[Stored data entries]

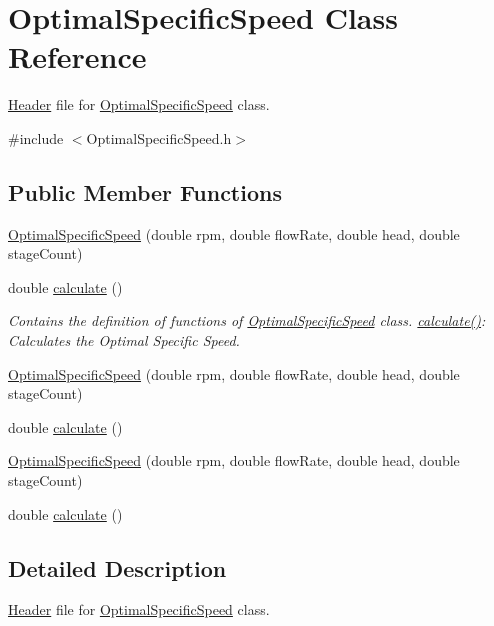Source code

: \hypertarget{class_optimal_specific_speed}{}\section{Optimal\+Specific\+Speed Class Reference}
\label{class_optimal_specific_speed}


\hyperlink{class_header}{Header} file for \hyperlink{class_optimal_specific_speed}{Optimal\+Specific\+Speed} class.  




{\ttfamily \#include $<$Optimal\+Specific\+Speed.\+h$>$}

\subsection*{Public Member Functions}
\begin{DoxyCompactItemize}
\item 
\hyperlink{class_optimal_specific_speed_a3cd734e4ecd1a74cb0c25f14dc567eba}{Optimal\+Specific\+Speed} (double rpm, double flow\+Rate, double head, double stage\+Count)
\item 
double \hyperlink{class_optimal_specific_speed_a75c0c0d37edbff80744f2f6e7fe1f4e1}{calculate} ()
\begin{DoxyCompactList}\small\item\em Contains the definition of functions of \hyperlink{class_optimal_specific_speed}{Optimal\+Specific\+Speed} class. \hyperlink{class_optimal_specific_speed_a75c0c0d37edbff80744f2f6e7fe1f4e1}{calculate()}\+: Calculates the Optimal Specific Speed. \end{DoxyCompactList}\item 
\hyperlink{class_optimal_specific_speed_a3cd734e4ecd1a74cb0c25f14dc567eba}{Optimal\+Specific\+Speed} (double rpm, double flow\+Rate, double head, double stage\+Count)
\item 
double \hyperlink{class_optimal_specific_speed_a75c0c0d37edbff80744f2f6e7fe1f4e1}{calculate} ()
\item 
\hyperlink{class_optimal_specific_speed_a3cd734e4ecd1a74cb0c25f14dc567eba}{Optimal\+Specific\+Speed} (double rpm, double flow\+Rate, double head, double stage\+Count)
\item 
double \hyperlink{class_optimal_specific_speed_a75c0c0d37edbff80744f2f6e7fe1f4e1}{calculate} ()
\end{DoxyCompactItemize}


\subsection{Detailed Description}
\hyperlink{class_header}{Header} file for \hyperlink{class_optimal_specific_speed}{Optimal\+Specific\+Speed} class.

YOUR INSTRUCTIONS
Nothing but the pictures may be dropped; output the records above exactly.

TASK OUTPUT
Source code

: \hypertarget{class_optimal_specific_speed}{}\section{Optimal\+Specific\+Speed Class Reference}
\label{class_optimal_specific_speed}


\hyperlink{class_header}{Header} file for \hyperlink{class_optimal_specific_speed}{Optimal\+Specific\+Speed} class.  




{\ttfamily \#include $<$Optimal\+Specific\+Speed.\+h$>$}

\subsection*{Public Member Functions}
\begin{DoxyCompactItemize}
\item 
\hyperlink{class_optimal_specific_speed_a3cd734e4ecd1a74cb0c25f14dc567eba}{Optimal\+Specific\+Speed} (double rpm, double flow\+Rate, double head, double stage\+Count)
\item 
double \hyperlink{class_optimal_specific_speed_a75c0c0d37edbff80744f2f6e7fe1f4e1}{calculate} ()
\begin{DoxyCompactList}\small\item\em Contains the definition of functions of \hyperlink{class_optimal_specific_speed}{Optimal\+Specific\+Speed} class. \hyperlink{class_optimal_specific_speed_a75c0c0d37edbff80744f2f6e7fe1f4e1}{calculate()}\+: Calculates the Optimal Specific Speed. \end{DoxyCompactList}\item 
\hyperlink{class_optimal_specific_speed_a3cd734e4ecd1a74cb0c25f14dc567eba}{Optimal\+Specific\+Speed} (double rpm, double flow\+Rate, double head, double stage\+Count)
\item 
double \hyperlink{class_optimal_specific_speed_a75c0c0d37edbff80744f2f6e7fe1f4e1}{calculate} ()
\item 
\hyperlink{class_optimal_specific_speed_a3cd734e4ecd1a74cb0c25f14dc567eba}{Optimal\+Specific\+Speed} (double rpm, double flow\+Rate, double head, double stage\+Count)
\item 
double \hyperlink{class_optimal_specific_speed_a75c0c0d37edbff80744f2f6e7fe1f4e1}{calculate} ()
\end{DoxyCompactItemize}


\subsection{Detailed Description}
\hyperlink{class_header}{Header} file for \hyperlink{class_optimal_specific_speed}{Optimal\+Specific\+Speed} class.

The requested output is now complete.